#### Work order
From the first line to the last, copy the material exactly.
◇ ◇ ◇ ◇ ◇ ◇ ◇
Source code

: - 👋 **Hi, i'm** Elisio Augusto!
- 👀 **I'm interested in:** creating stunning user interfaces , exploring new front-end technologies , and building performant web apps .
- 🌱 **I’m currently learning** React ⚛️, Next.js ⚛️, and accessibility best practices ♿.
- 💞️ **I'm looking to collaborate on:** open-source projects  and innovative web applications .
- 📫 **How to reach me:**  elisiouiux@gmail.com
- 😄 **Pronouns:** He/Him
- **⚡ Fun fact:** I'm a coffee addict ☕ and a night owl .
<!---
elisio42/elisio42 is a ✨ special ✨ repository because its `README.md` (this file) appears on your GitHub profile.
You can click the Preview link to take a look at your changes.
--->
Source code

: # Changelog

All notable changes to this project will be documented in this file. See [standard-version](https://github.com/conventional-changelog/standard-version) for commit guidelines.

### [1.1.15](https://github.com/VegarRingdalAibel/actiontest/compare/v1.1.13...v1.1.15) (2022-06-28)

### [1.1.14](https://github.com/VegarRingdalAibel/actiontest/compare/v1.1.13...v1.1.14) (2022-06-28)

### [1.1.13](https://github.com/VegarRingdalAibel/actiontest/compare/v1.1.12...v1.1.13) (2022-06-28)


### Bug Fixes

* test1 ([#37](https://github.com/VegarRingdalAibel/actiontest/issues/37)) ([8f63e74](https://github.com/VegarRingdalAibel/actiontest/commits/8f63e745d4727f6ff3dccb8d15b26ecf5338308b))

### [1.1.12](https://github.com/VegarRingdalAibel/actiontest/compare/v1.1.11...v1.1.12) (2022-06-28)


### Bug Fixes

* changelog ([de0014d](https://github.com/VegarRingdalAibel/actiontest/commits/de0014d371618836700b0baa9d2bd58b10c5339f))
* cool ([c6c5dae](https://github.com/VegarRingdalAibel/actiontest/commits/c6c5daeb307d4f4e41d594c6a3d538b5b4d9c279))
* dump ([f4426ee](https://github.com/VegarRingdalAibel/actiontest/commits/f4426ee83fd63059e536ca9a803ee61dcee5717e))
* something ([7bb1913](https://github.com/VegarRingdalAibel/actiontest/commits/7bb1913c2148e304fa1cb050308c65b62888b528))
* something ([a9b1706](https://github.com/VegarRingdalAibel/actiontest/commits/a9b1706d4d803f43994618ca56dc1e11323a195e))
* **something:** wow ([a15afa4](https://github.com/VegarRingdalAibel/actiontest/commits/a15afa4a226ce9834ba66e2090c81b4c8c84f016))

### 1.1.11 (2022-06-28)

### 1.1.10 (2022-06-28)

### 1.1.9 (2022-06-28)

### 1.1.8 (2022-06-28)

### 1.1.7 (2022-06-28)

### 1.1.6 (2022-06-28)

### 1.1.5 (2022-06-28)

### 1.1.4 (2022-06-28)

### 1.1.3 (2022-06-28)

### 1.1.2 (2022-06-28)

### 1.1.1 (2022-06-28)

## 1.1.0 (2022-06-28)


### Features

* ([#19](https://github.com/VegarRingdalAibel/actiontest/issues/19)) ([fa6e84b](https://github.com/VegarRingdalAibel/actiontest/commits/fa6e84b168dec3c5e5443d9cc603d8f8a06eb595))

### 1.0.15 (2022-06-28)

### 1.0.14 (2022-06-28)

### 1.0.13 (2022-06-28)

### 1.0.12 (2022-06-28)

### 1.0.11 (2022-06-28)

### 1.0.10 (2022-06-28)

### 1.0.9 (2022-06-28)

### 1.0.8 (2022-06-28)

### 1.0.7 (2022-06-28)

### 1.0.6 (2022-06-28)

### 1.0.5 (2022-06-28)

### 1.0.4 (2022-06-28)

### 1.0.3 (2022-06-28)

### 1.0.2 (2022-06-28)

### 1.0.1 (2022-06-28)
◇ ◇ ◇ ◇ ◇ ◇ ◇
#### Result of the exercise
Source code

: - 👋 **Hi, i'm** Elisio Augusto!
- 👀 **I'm interested in:** creating stunning user interfaces , exploring new front-end technologies , and building performant web apps .
- 🌱 **I’m currently learning** React ⚛️, Next.js ⚛️, and accessibility best practices ♿.
- 💞️ **I'm looking to collaborate on:** open-source projects  and innovative web applications .
- 📫 **How to reach me:**  elisiouiux@gmail.com
- 😄 **Pronouns:** He/Him
- **⚡ Fun fact:** I'm a coffee addict ☕ and a night owl .
<!---
elisio42/elisio42 is a ✨ special ✨ repository because its `README.md` (this file) appears on your GitHub profile.
You can click the Preview link to take a look at your changes.
--->
Source code

: # Changelog

All notable changes to this project will be documented in this file. See [standard-version](https://github.com/conventional-changelog/standard-version) for commit guidelines.

### [1.1.15](https://github.com/VegarRingdalAibel/actiontest/compare/v1.1.13...v1.1.15) (2022-06-28)

### [1.1.14](https://github.com/VegarRingdalAibel/actiontest/compare/v1.1.13...v1.1.14) (2022-06-28)

### [1.1.13](https://github.com/VegarRingdalAibel/actiontest/compare/v1.1.12...v1.1.13) (2022-06-28)


### Bug Fixes

* test1 ([#37](https://github.com/VegarRingdalAibel/actiontest/issues/37)) ([8f63e74](https://github.com/VegarRingdalAibel/actiontest/commits/8f63e745d4727f6ff3dccb8d15b26ecf5338308b))

### [1.1.12](https://github.com/VegarRingdalAibel/actiontest/compare/v1.1.11...v1.1.12) (2022-06-28)


### Bug Fixes

* changelog ([de0014d](https://github.com/VegarRingdalAibel/actiontest/commits/de0014d371618836700b0baa9d2bd58b10c5339f))
* cool ([c6c5dae](https://github.com/VegarRingdalAibel/actiontest/commits/c6c5daeb307d4f4e41d594c6a3d538b5b4d9c279))
* dump ([f4426ee](https://github.com/VegarRingdalAibel/actiontest/commits/f4426ee83fd63059e536ca9a803ee61dcee5717e))
* something ([7bb1913](https://github.com/VegarRingdalAibel/actiontest/commits/7bb1913c2148e304fa1cb050308c65b62888b528))
* something ([a9b1706](https://github.com/VegarRingdalAibel/actiontest/commits/a9b1706d4d803f43994618ca56dc1e11323a195e))
* **something:** wow ([a15afa4](https://github.com/VegarRingdalAibel/actiontest/commits/a15afa4a226ce9834ba66e2090c81b4c8c84f016))

### 1.1.11 (2022-06-28)

### 1.1.10 (2022-06-28)

### 1.1.9 (2022-06-28)

### 1.1.8 (2022-06-28)

### 1.1.7 (2022-06-28)

### 1.1.6 (2022-06-28)

### 1.1.5 (2022-06-28)

### 1.1.4 (2022-06-28)

### 1.1.3 (2022-06-28)

### 1.1.2 (2022-06-28)

### 1.1.1 (2022-06-28)

## 1.1.0 (2022-06-28)


### Features

* ([#19](https://github.com/VegarRingdalAibel/actiontest/issues/19)) ([fa6e84b](https://github.com/VegarRingdalAibel/actiontest/commits/fa6e84b168dec3c5e5443d9cc603d8f8a06eb595))

### 1.0.15 (2022-06-28)

### 1.0.14 (2022-06-28)

### 1.0.13 (2022-06-28)

### 1.0.12 (2022-06-28)

### 1.0.11 (2022-06-28)

### 1.0.10 (2022-06-28)

### 1.0.9 (2022-06-28)

### 1.0.8 (2022-06-28)

### 1.0.7 (2022-06-28)

### 1.0.6 (2022-06-28)

### 1.0.5 (2022-06-28)

### 1.0.4 (2022-06-28)

### 1.0.3 (2022-06-28)

### 1.0.2 (2022-06-28)

### 1.0.1 (2022-06-28)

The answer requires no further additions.